Petra Boden
Heidelberger Zement. Vom langen Halt einer frühen Mischung
HeidelbergCement. On the Durability of an Early Mixture
The over thirty-year lifespan of the interdisciplinary working group Poetik und Hermeneutik—it was formed at the University of Giessen in 1963 and disbanded in 1994—is the longest such collaborative effort in German academia; its name and leading members are still well-known today. Given the typically short duration of university-based projects and ever-changing trends in the humanities, what kept Poetik und Hermeneutik together for a generation? What role did friendships play? After all, quite a few of the group’s members had met while students at the University of Heidelberg, where they participated in groups such as Semper Apertus. How do friendships in academia relate to everyday forms of collegiality in collaborative work, networks and other close-knit groups? How are these forms distinguishable from each other?
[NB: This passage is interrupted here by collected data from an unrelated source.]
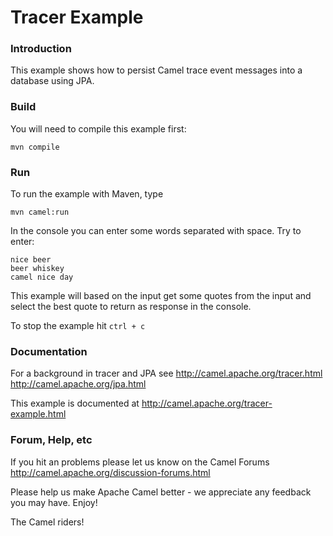 # Tracer Example

### Introduction
This example shows how to persist Camel trace event messages into a database using JPA.

### Build
You will need to compile this example first:

	mvn compile

### Run

To run the example with Maven, type

	mvn camel:run

In the console you can enter some words separated with space. Try to enter:

	nice beer
	beer whiskey
	camel nice day

This example will based on the input get some quotes from the input and select the best quote
to return as response in the console.

To stop the example hit `ctrl + c`

### Documentation

For a background in tracer and JPA see
  http://camel.apache.org/tracer.html
  http://camel.apache.org/jpa.html

This example is documented at <http://camel.apache.org/tracer-example.html>

### Forum, Help, etc

If you hit an problems please let us know on the Camel Forums
	<http://camel.apache.org/discussion-forums.html>

Please help us make Apache Camel better - we appreciate any feedback you may
have.  Enjoy!



The Camel riders!
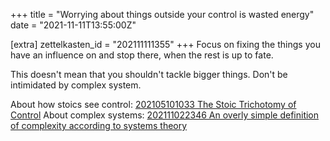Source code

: +++
title = "Worrying about things outside your control is wasted energy"
date = "2021-11-11T13:55:00Z"

[extra]
zettelkasten_id = "202111111355"
+++
Focus on fixing the things you have an influence on and stop there, when the rest is up to fate.

This doesn't mean that you shouldn't tackle bigger things. Don't be intimidated by complex system.

About how stoics see control: [202105101033 The Stoic Trichotomy of Control](/zettelkasten/202105101033-the-stoic-trichotomy-of-control)
About complex systems: [202111022346 An overly simple definition of complexity according to systems theory](/zettelkasten/202111022346-an-overly-simple-definition-of-complexity-according-to-systems-theory)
Petra Boden is a literary scholar with a PhD from the Humboldt University of Berlin on German literary scholarship in the Weimar Republic and the Third Reich. She was on the research staff at the Central Institute for the History of Literature at the Academy of Sciences of the German Democratic Republic and has served in various projects funded by the German Research Foundation on the history of humanities disciplines, mostly recently at the German Literature Archive in Marbach as part of a project on the Poetik und Hermeneutik group. Her publications include So viel Wende war nie: Zur Geschichte des Projekts “Ästhetische Grundbegriffe” (2014) and the co-edited volumes Poetik und Hermeneutik im Rückblick (2016), Populäres Wissen im medialen Wandel seit 1850 (2009), Modernisierung ohne Moderne: Das Zentralinstitut für Literaturgeschichte an der Akademie der Wissenschaften der DDR (1969–1991) (2004), and Geisteswissenschaften und Gesellschaft (2003).